* [ASSIGNMENT]:
If a line comes after the one containing "resuelve el problema.", leave it out; copy every line before it, and that line too, exactly as written, starting from the first line of the entries.

-------- TASK MATERIAL --------

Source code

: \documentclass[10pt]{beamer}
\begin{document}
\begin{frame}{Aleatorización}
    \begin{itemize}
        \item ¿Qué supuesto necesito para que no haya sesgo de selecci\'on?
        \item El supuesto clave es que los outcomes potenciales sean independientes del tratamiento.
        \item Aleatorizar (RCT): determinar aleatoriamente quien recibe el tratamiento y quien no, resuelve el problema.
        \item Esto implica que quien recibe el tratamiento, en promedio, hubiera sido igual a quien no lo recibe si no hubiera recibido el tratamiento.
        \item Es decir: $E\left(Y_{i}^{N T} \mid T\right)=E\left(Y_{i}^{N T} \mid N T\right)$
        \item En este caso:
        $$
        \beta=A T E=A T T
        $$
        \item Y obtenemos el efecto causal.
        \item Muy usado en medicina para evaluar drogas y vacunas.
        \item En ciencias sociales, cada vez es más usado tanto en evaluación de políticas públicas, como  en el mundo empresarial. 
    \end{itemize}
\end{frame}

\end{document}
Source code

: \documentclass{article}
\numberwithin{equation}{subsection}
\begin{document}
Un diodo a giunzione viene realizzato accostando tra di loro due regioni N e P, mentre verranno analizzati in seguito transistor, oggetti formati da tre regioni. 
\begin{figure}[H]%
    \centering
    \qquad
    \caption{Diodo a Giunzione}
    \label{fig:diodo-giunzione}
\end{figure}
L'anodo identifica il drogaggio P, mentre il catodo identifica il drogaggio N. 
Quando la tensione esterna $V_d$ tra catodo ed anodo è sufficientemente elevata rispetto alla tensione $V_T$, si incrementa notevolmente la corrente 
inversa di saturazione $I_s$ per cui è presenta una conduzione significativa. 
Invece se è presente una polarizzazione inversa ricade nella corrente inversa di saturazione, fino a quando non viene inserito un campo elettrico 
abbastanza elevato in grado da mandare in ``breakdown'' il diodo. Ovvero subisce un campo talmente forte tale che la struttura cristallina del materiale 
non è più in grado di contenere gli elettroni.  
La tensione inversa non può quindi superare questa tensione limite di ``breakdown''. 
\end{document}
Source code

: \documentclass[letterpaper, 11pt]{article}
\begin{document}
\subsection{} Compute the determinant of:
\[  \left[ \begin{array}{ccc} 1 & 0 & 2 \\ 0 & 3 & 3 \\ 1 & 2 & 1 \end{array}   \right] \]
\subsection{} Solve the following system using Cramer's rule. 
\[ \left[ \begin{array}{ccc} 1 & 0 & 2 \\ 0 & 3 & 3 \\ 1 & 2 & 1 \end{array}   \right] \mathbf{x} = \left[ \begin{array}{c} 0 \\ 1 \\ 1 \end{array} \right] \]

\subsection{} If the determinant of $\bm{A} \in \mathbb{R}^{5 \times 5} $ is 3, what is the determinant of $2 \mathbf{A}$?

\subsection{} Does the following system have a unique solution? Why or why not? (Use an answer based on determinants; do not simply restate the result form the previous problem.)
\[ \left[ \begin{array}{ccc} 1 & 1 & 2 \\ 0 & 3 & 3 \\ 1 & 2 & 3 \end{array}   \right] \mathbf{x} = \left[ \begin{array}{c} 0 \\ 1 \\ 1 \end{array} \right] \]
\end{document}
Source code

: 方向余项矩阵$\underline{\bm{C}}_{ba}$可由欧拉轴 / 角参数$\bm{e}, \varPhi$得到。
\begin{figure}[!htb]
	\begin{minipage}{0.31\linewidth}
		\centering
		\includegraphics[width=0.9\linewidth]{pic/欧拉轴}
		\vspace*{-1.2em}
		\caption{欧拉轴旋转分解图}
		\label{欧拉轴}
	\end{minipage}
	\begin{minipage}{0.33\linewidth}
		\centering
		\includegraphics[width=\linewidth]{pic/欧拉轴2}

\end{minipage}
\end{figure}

--------

* [EXERCISE SOLUTION]:
Source code

: \documentclass[10pt]{beamer}
\begin{document}
\begin{frame}{Aleatorización}
    \begin{itemize}
        \item ¿Qué supuesto necesito para que no haya sesgo de selecci\'on?
        \item El supuesto clave es que los outcomes potenciales sean independientes del tratamiento.
        \item Aleatorizar (RCT): determinar aleatoriamente quien recibe el tratamiento y quien no, resuelve el problema.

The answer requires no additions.